Material shown:
******************************

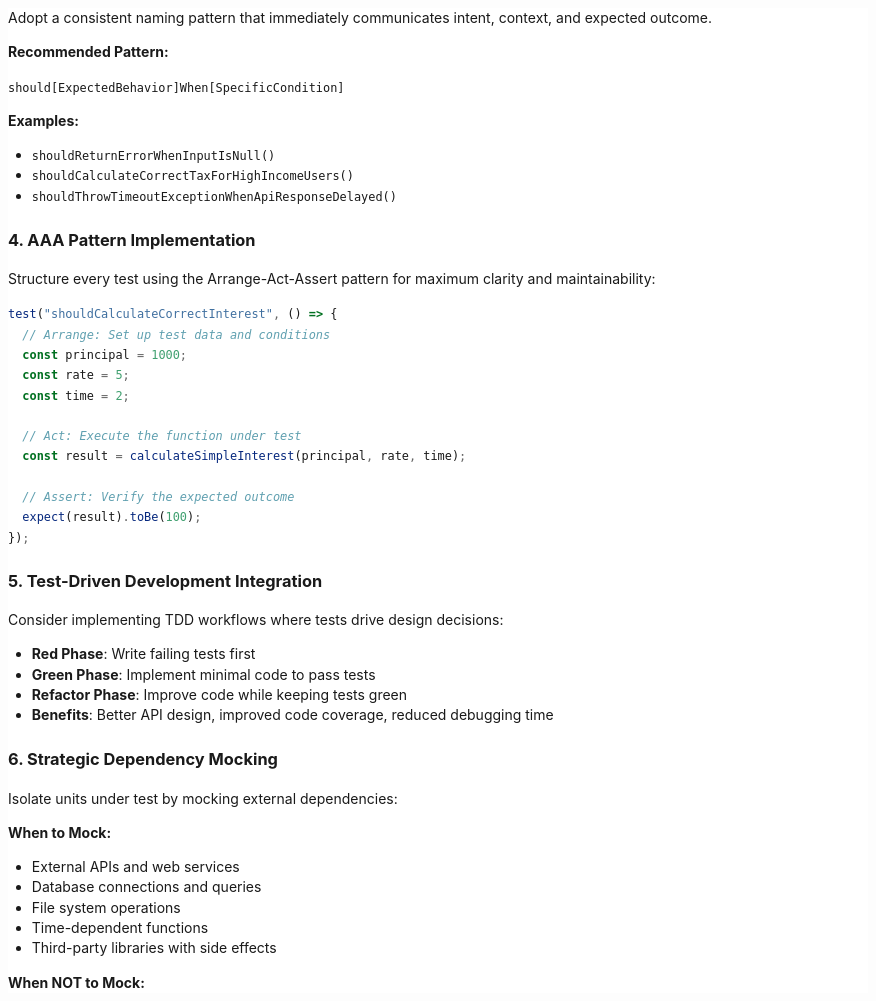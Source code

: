 Adopt a consistent naming pattern that immediately communicates intent, context, and expected outcome.

**Recommended Pattern:**

```
should[ExpectedBehavior]When[SpecificCondition]
```

**Examples:**

- `shouldReturnErrorWhenInputIsNull()`
- `shouldCalculateCorrectTaxForHighIncomeUsers()`
- `shouldThrowTimeoutExceptionWhenApiResponseDelayed()`

### **4. AAA Pattern Implementation**

Structure every test using the Arrange-Act-Assert pattern for maximum clarity and maintainability:

```javascript
test("shouldCalculateCorrectInterest", () => {
  // Arrange: Set up test data and conditions
  const principal = 1000;
  const rate = 5;
  const time = 2;

  // Act: Execute the function under test
  const result = calculateSimpleInterest(principal, rate, time);

  // Assert: Verify the expected outcome
  expect(result).toBe(100);
});
```

### **5. Test-Driven Development Integration**

Consider implementing TDD workflows where tests drive design decisions:

- **Red Phase**: Write failing tests first
- **Green Phase**: Implement minimal code to pass tests
- **Refactor Phase**: Improve code while keeping tests green
- **Benefits**: Better API design, improved code coverage, reduced debugging time

### **6. Strategic Dependency Mocking**

Isolate units under test by mocking external dependencies:

**When to Mock:**

- External APIs and web services
- Database connections and queries
- File system operations
- Time-dependent functions
- Third-party libraries with side effects

**When NOT to Mock:**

******************************

Problem to solve: Examine the entries and report how many of their lines contain the string "design", giving no more than the number.

Solved problem: 2